Historic Garfield Park Conservatory Closed Indefinitely, Damaged By Hail

Garfield Park Conservatory Damaged, Closed Indefinitely After Hail Onslaught

As Chicago continues to recover from Thursday night's unprecedented, decidedly freaky hail storm, the Garfield Park Conservatory closed Friday after roughly half of the glass roof of the facility's many greenhouses was shattered in the storm.

A Chicago Park District spokeswoman told the Chicago Sun-Times the greenhouses' broken glass is the most damage the historic West Side building, located at 300 N. Central Park, has ever sustained. And while a specific dollar amount has yet to be put on the repairs needed, the district is concerned that they may not have the funds to complete such a project in the immediate future. In the mean time, the conservatory will remain closed.

“We may have to ask for donations to get this reopened again,” Zvezdana Kubat of the park district told the Sun-Times.

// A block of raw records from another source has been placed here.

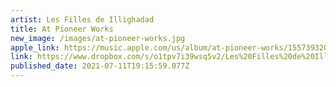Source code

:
 ```yaml
---
artist: Les Filles de Illighadad
title: At Pioneer Works
new_image: /images/at-pioneer-works.jpg
apple_link: https://music.apple.com/us/album/at-pioneer-works/1557393208
link: https://www.dropbox.com/s/o1tpv7i39wsq5v2/Les%20Filles%20de%20Illighadad.zip?dl=1
published_date: 2021-07-11T19:15:59.077Z
---
```

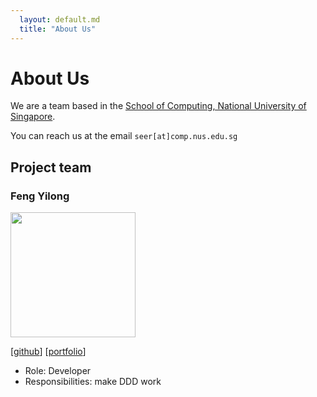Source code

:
 ```yaml
---
  layout: default.md
  title: "About Us"
---
```


# About Us

We are a team based in the [School of Computing, National University of Singapore](http://www.comp.nus.edu.sg).

You can reach us at the email `seer[at]comp.nus.edu.sg`

## Project team

### Feng Yilong

<img src="images/fyl2003.png" width="200px">

[[github](http://github.com/FYL2003)]
[[portfolio](team/fyl2003.md)]

* Role: Developer
* Responsibilities: make DDD work
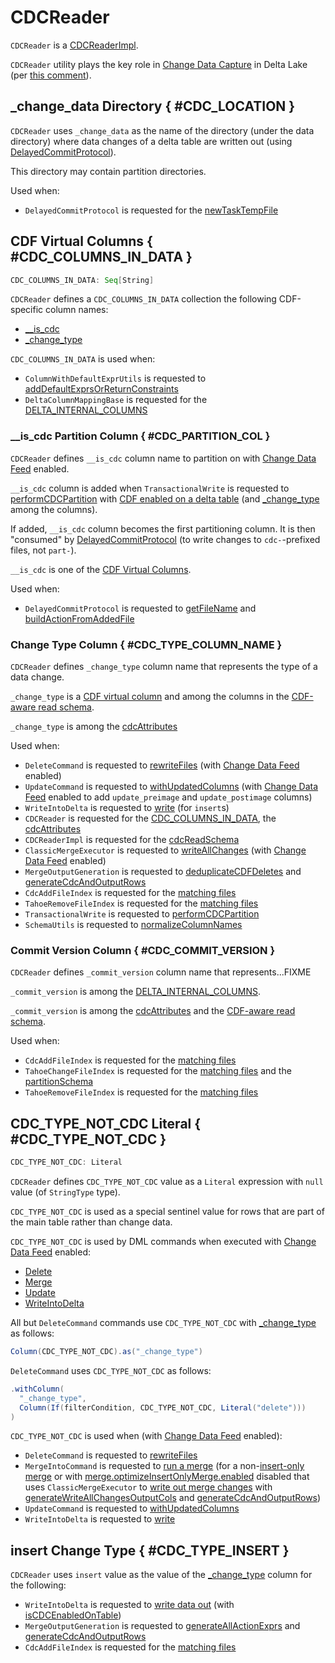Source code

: # CDCReader

`CDCReader` is a [CDCReaderImpl](CDCReaderImpl.md).

`CDCReader` utility plays the key role in [Change Data Capture](index.md) in Delta Lake (per [this comment](https://github.com/delta-io/delta/commit/d90f90b6656648e170835f92152b69f77346dfcf)).

## <span id="_change_data"> _change_data Directory { #CDC_LOCATION }

`CDCReader` uses `_change_data` as the name of the directory (under the data directory) where data changes of a delta table are written out (using [DelayedCommitProtocol](../DelayedCommitProtocol.md#newTaskTempFile)).

This directory may contain partition directories.

Used when:

* `DelayedCommitProtocol` is requested for the [newTaskTempFile](../DelayedCommitProtocol.md#newTaskTempFile)

## CDF Virtual Columns { #CDC_COLUMNS_IN_DATA }

```scala
CDC_COLUMNS_IN_DATA: Seq[String]
```

`CDCReader` defines a `CDC_COLUMNS_IN_DATA` collection the following CDF-specific column names:

* [__is_cdc](#CDC_PARTITION_COL)
* [_change_type](#CDC_TYPE_COLUMN_NAME)

`CDC_COLUMNS_IN_DATA` is used when:

* `ColumnWithDefaultExprUtils` is requested to [addDefaultExprsOrReturnConstraints](../ColumnWithDefaultExprUtils.md#addDefaultExprsOrReturnConstraints)
* `DeltaColumnMappingBase` is requested for the [DELTA_INTERNAL_COLUMNS](../column-mapping/DeltaColumnMappingBase.md#DELTA_INTERNAL_COLUMNS)

### <span id="__is_cdc"> __is_cdc Partition Column { #CDC_PARTITION_COL }

`CDCReader` defines `__is_cdc` column name to partition on with [Change Data Feed](#isCDCEnabledOnTable) enabled.

`__is_cdc` column is added when `TransactionalWrite` is requested to [performCDCPartition](../TransactionalWrite.md#performCDCPartition) with [CDF enabled on a delta table](#isCDCEnabledOnTable) (and [_change_type](#CDC_TYPE_COLUMN_NAME) among the columns).

If added, `__is_cdc` column becomes the first partitioning column. It is then "consumed" by [DelayedCommitProtocol](../DelayedCommitProtocol.md#cdc) (to write changes to `cdc-`-prefixed files, not `part-`).

`__is_cdc` is one of the [CDF Virtual Columns](#CDC_COLUMNS_IN_DATA).

Used when:

* `DelayedCommitProtocol` is requested to [getFileName](../DelayedCommitProtocol.md#getFileName) and [buildActionFromAddedFile](../DelayedCommitProtocol.md#buildActionFromAddedFile)

### <span id="_change_type"> Change Type Column { #CDC_TYPE_COLUMN_NAME }

`CDCReader` defines `_change_type` column name that represents the type of a data change.

`_change_type` is a [CDF virtual column](#CDC_COLUMNS_IN_DATA) and among the columns in the [CDF-aware read schema](CDCReaderImpl.md#cdcReadSchema).

`_change_type` is among the [cdcAttributes](#cdcAttributes)

Used when:

* `DeleteCommand` is requested to [rewriteFiles](../commands/delete/DeleteCommand.md#rewriteFiles) (with [Change Data Feed](index.md) enabled)
* `UpdateCommand` is requested to [withUpdatedColumns](../commands/update/UpdateCommand.md#withUpdatedColumns) (with [Change Data Feed](index.md) enabled to add `update_preimage` and `update_postimage` columns)
* `WriteIntoDelta` is requested to [write](../commands/WriteIntoDelta.md#write) (for `insert`s)
* `CDCReader` is requested for the [CDC_COLUMNS_IN_DATA](#CDC_COLUMNS_IN_DATA), the [cdcAttributes](#cdcAttributes)
* `CDCReaderImpl` is requested for the [cdcReadSchema](CDCReaderImpl.md#cdcReadSchema)
* `ClassicMergeExecutor` is requested to [writeAllChanges](../commands/merge/ClassicMergeExecutor.md#writeAllChanges) (with [Change Data Feed](index.md) enabled)
* `MergeOutputGeneration` is requested to [deduplicateCDFDeletes](../commands/merge/MergeOutputGeneration.md#deduplicateCDFDeletes) and [generateCdcAndOutputRows](../commands/merge/MergeOutputGeneration.md#generateCdcAndOutputRows)
* `CdcAddFileIndex` is requested for the [matching files](CdcAddFileIndex.md#matchingFiles)
* `TahoeRemoveFileIndex` is requested for the [matching files](TahoeRemoveFileIndex.md#matchingFiles)
* `TransactionalWrite` is requested to [performCDCPartition](../TransactionalWrite.md#performCDCPartition)
* `SchemaUtils` is requested to [normalizeColumnNames](../SchemaUtils.md#normalizeColumnNames)

### <span id="_commit_version"> Commit Version Column { #CDC_COMMIT_VERSION }

`CDCReader` defines `_commit_version` column name that represents...FIXME

`_commit_version` is among the [DELTA_INTERNAL_COLUMNS](../column-mapping/DeltaColumnMappingBase.md#DELTA_INTERNAL_COLUMNS).

`_commit_version` is among the [cdcAttributes](#cdcAttributes) and the [CDF-aware read schema](CDCReaderImpl.md#cdcReadSchema).

Used when:

* `CdcAddFileIndex` is requested for the [matching files](CdcAddFileIndex.md#matchingFiles)
* `TahoeChangeFileIndex` is requested for the [matching files](TahoeChangeFileIndex.md#matchingFiles) and the [partitionSchema](TahoeChangeFileIndex.md#partitionSchema)
* `TahoeRemoveFileIndex` is requested for the [matching files](TahoeRemoveFileIndex.md#matchingFiles)

## CDC_TYPE_NOT_CDC Literal { #CDC_TYPE_NOT_CDC }

```scala
CDC_TYPE_NOT_CDC: Literal
```

`CDCReader` defines `CDC_TYPE_NOT_CDC` value as a `Literal` expression with `null` value (of `StringType` type).

`CDC_TYPE_NOT_CDC` is used as a special sentinel value for rows that are part of the main table rather than change data.

`CDC_TYPE_NOT_CDC` is used by DML commands when executed with [Change Data Feed](index.md) enabled:

* [Delete](../commands/delete/index.md)
* [Merge](../commands/merge/index.md)
* [Update](../commands/update/index.md)
* [WriteIntoDelta](../commands/WriteIntoDelta.md)

All but `DeleteCommand` commands use `CDC_TYPE_NOT_CDC` with [_change_type](#CDC_TYPE_COLUMN_NAME) as follows:

```scala
Column(CDC_TYPE_NOT_CDC).as("_change_type")
```

`DeleteCommand` uses `CDC_TYPE_NOT_CDC` as follows:

```scala
.withColumn(
  "_change_type",
  Column(If(filterCondition, CDC_TYPE_NOT_CDC, Literal("delete")))
)
```

`CDC_TYPE_NOT_CDC` is used when (with [Change Data Feed](index.md) enabled):

* `DeleteCommand` is requested to [rewriteFiles](../commands/delete/DeleteCommand.md#rewriteFiles)
* `MergeIntoCommand` is requested to [run a merge](../commands/merge/MergeIntoCommand.md#runMerge) (for a non-[insert-only merge](../commands/merge/index.md#insert-only-merges) or with [merge.optimizeInsertOnlyMerge.enabled](../configuration-properties/index.md#merge.optimizeInsertOnlyMerge.enabled) disabled that uses `ClassicMergeExecutor` to [write out merge changes](../commands/merge/ClassicMergeExecutor.md#writeAllChanges) with [generateWriteAllChangesOutputCols](../commands/merge/MergeOutputGeneration.md#generateWriteAllChangesOutputCols) and [generateCdcAndOutputRows](../commands/merge/MergeOutputGeneration.md#generateCdcAndOutputRows))
* `UpdateCommand` is requested to [withUpdatedColumns](../commands/update/UpdateCommand.md#withUpdatedColumns)
* `WriteIntoDelta` is requested to [write](../commands/WriteIntoDelta.md#write)

## <span id="insert"> insert Change Type { #CDC_TYPE_INSERT }

`CDCReader` uses `insert` value as the value of the [_change_type](#CDC_TYPE_COLUMN_NAME) column for the following:

* `WriteIntoDelta` is requested to [write data out](../commands/WriteIntoDelta.md#write) (with [isCDCEnabledOnTable](#isCDCEnabledOnTable))
* `MergeOutputGeneration` is requested to [generateAllActionExprs](../commands/merge/MergeOutputGeneration.md#generateAllActionExprs) and [generateCdcAndOutputRows](../commands/merge/MergeOutputGeneration.md#generateCdcAndOutputRows)
* `CdcAddFileIndex` is requested for the [matching files](CdcAddFileIndex.md#matchingFiles)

"The pathways, ponds and plants in the Fern Room, Show House, Desert House and propagation houses are covered with broken glass, and shards of glass hang dangerously from the roofs," reads the conservatory's website description of the damage. "Until the roofs are repaired, rain will cause the ponds to overflow, and direct sunlight will destroy and kill the plants that have been so carefully and lovingly conserved for so many years."

As for any weddings or special events slated to be held in the conservatory, which opened in 1908, those events are expected to proceed as scheduled, though likely in alternative spaces within the building. The conservatory is one of the largest in the country and was named to the National Register of Historic Places in 1993.

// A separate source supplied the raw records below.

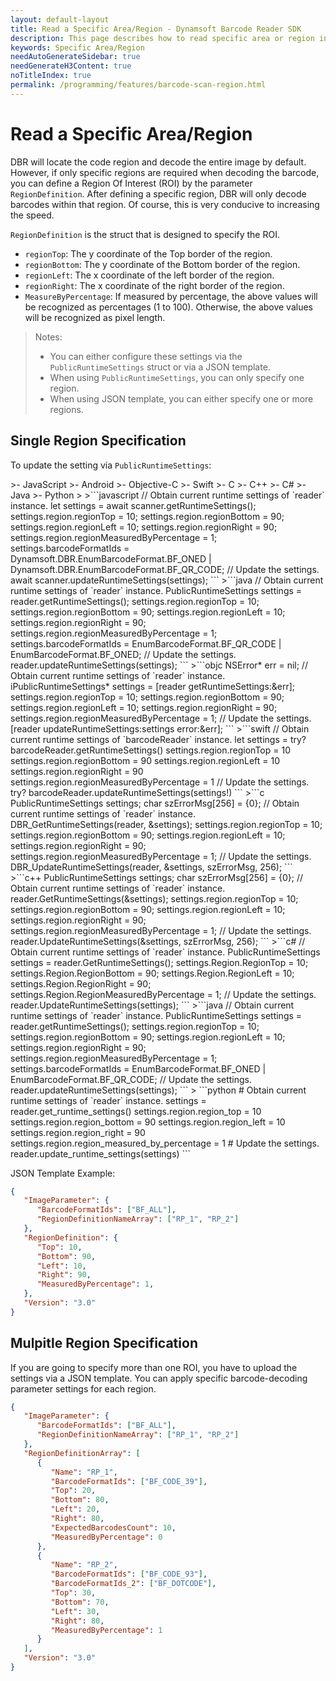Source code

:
 ```yaml
---
layout: default-layout
title: Read a Specific Area/Region - Dynamsoft Barcode Reader SDK
description: This page describes how to read specific area or region in Dynamsoft Barcode Reader SDK.
keywords: Specific Area/Region
needAutoGenerateSidebar: true
needGenerateH3Content: true
noTitleIndex: true
permalink: /programming/features/barcode-scan-region.html
---
```


# Read a Specific Area/Region

DBR will locate the code region and decode the entire image by default. However, if only specific regions are required when decoding the barcode, you can define a Region Of Interest (ROI) by the parameter `RegionDefinition`. After defining a specific region, DBR will only decode barcodes within that region. Of course, this is very conducive to increasing the speed.

`RegionDefinition` is the struct that is designed to specify the ROI.

- `regionTop`: The y coordinate of the Top border of the region.
- `regionBottom`: The y coordinate of the Bottom border of the region.
- `regionLeft`: The x coordinate of the left border of the region.
- `regionRight`: The x coordinate of the right border of the region.
- `MeasureByPercentage`: If measured by percentage, the above values will be recognized as percentages (1 to 100). Otherwise, the above values will be recognized as pixel length.

> Notes:
>
> - You can either configure these settings via the `PublicRuntimeSettings` struct or via a JSON template.
> - When using `PublicRuntimeSettings`, you can only specify one region.
> - When using JSON template, you can either specify one or more regions.

## Single Region Specification

To update the setting via `PublicRuntimeSettings`:

<div class="sample-code-prefix template2"></div>
   >- JavaScript
   >- Android
   >- Objective-C
   >- Swift
   >- C
   >- C++
   >- C#
   >- Java
   >- Python
   >
>```javascript
// Obtain current runtime settings of `reader` instance.
let settings = await scanner.getRuntimeSettings();
settings.region.regionTop = 10;
settings.region.regionBottom = 90;
settings.region.regionLeft = 10;
settings.region.regionRight = 90;
settings.region.regionMeasuredByPercentage = 1;
settings.barcodeFormatIds = Dynamsoft.DBR.EnumBarcodeFormat.BF_ONED | Dynamsoft.DBR.EnumBarcodeFormat.BF_QR_CODE;
// Update the settings.
await scanner.updateRuntimeSettings(settings);
```
>```java
// Obtain current runtime settings of `reader` instance.
PublicRuntimeSettings settings = reader.getRuntimeSettings();
settings.region.regionTop = 10;
settings.region.regionBottom = 90;
settings.region.regionLeft = 10;
settings.region.regionRight = 90;
settings.region.regionMeasuredByPercentage = 1;
settings.barcodeFormatIds = EnumBarcodeFormat.BF_QR_CODE | EnumBarcodeFormat.BF_ONED;
// Update the settings.
reader.updateRuntimeSettings(settings);
```
>```objc
NSError* err = nil;
// Obtain current runtime settings of `reader` instance.
iPublicRuntimeSettings* settings = [reader getRuntimeSettings:&err];
settings.region.regionTop = 10;
settings.region.regionBottom = 90;
settings.region.regionLeft = 10;
settings.region.regionRight = 90;
settings.region.regionMeasuredByPercentage = 1;
// Update the settings.
[reader updateRuntimeSettings:settings error:&err];
```
>```swift
// Obtain current runtime settings of `barcodeReader` instance.
let settings = try? barcodeReader.getRuntimeSettings()
settings.region.regionTop = 10
settings.region.regionBottom = 90
settings.region.regionLeft = 10
settings.region.regionRight = 90
settings.region.regionMeasuredByPercentage = 1
// Update the settings.
try? barcodeReader.updateRuntimeSettings(settings!)
```
>```c
PublicRuntimeSettings settings;
char szErrorMsg[256] = {0};
// Obtain current runtime settings of `reader` instance.
DBR_GetRuntimeSettings(reader, &settings);
settings.region.regionTop = 10;
settings.region.regionBottom = 90;
settings.region.regionLeft = 10;
settings.region.regionRight = 90;
settings.region.regionMeasuredByPercentage = 1;
// Update the settings.
DBR_UpdateRuntimeSettings(reader, &settings, szErrorMsg, 256);
```
>```c++
PublicRuntimeSettings settings;
char szErrorMsg[256] = {0};
// Obtain current runtime settings of `reader` instance.
reader.GetRuntimeSettings(&settings);
settings.region.regionTop = 10;
settings.region.regionBottom = 90;
settings.region.regionLeft = 10;
settings.region.regionRight = 90;
settings.region.regionMeasuredByPercentage = 1;
// Update the settings.
reader.UpdateRuntimeSettings(&settings, szErrorMsg, 256);
```
>```c#
// Obtain current runtime settings of `reader` instance.
PublicRuntimeSettings settings = reader.GetRuntimeSettings();
settings.Region.RegionTop = 10;
settings.Region.RegionBottom = 90;
settings.Region.RegionLeft = 10;
settings.Region.RegionRight = 90;
settings.Region.RegionMeasuredByPercentage = 1;
// Update the settings.
reader.UpdateRuntimeSettings(settings);
```
>```java
// Obtain current runtime settings of `reader` instance.
PublicRuntimeSettings settings = reader.getRuntimeSettings();
settings.region.regionTop = 10;
settings.region.regionBottom = 90;
settings.region.regionLeft = 10;
settings.region.regionRight = 90;
settings.region.regionMeasuredByPercentage = 1;
settings.barcodeFormatIds = EnumBarcodeFormat.BF_ONED | EnumBarcodeFormat.BF_QR_CODE;
// Update the settings.
reader.updateRuntimeSettings(settings);
```
>
```python
# Obtain current runtime settings of `reader` instance.
settings = reader.get_runtime_settings()
settings.region.region_top = 10
settings.region.region_bottom = 90
settings.region.region_left = 10
settings.region.region_right = 90
settings.region.region_measured_by_percentage = 1
# Update the settings.
reader.update_runtime_settings(settings)
```

JSON Template Example:

```json
{ 
   "ImageParameter": {
      "BarcodeFormatIds": ["BF_ALL"],
      "RegionDefinitionNameArray": ["RP_1", "RP_2"]
   }, 
   "RegionDefinition": {
      "Top": 10,
      "Bottom": 90,
      "Left": 10,
      "Right": 90,
      "MeasuredByPercentage": 1,
   },
   "Version": "3.0"
}
```

## Mulpitle Region Specification

If you are going to specify more than one ROI, you have to upload the settings via a JSON template. You can apply specific barcode-decoding parameter settings for each region.

```json
{
   "ImageParameter": {
      "BarcodeFormatIds": ["BF_ALL"],
      "RegionDefinitionNameArray": ["RP_1", "RP_2"]
   },
   "RegionDefinitionArray": [
      {
         "Name": "RP_1",
         "BarcodeFormatIds": ["BF_CODE_39"],
         "Top": 20,
         "Bottom": 80,
         "Left": 20,
         "Right": 80,
         "ExpectedBarcodesCount": 10,
         "MeasuredByPercentage": 0
      },
      {
         "Name": "RP_2",
         "BarcodeFormatIds": ["BF_CODE_93"],
         "BarcodeFormatIds_2": ["BF_DOTCODE"],
         "Top": 30,
         "Bottom": 70,
         "Left": 30,
         "Right": 80,
         "MeasuredByPercentage": 1
      }
   ],
   "Version": "3.0"
}
```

Hail as large as golf balls, in some parts of the city, poured down on Chicago beginning just after 9 p.m. on Thursday. Among the many cars damaged in the storm were dozens of Chicago Police Department squad cars that had been parked in the Ogden and Harrison Districts. The storm also knocked out power until at least midnight for over 100,000 ComEd customers and stranded overnight Metra train riders for several hours after a tree fell on the line's tracks, according to NBC Chicago.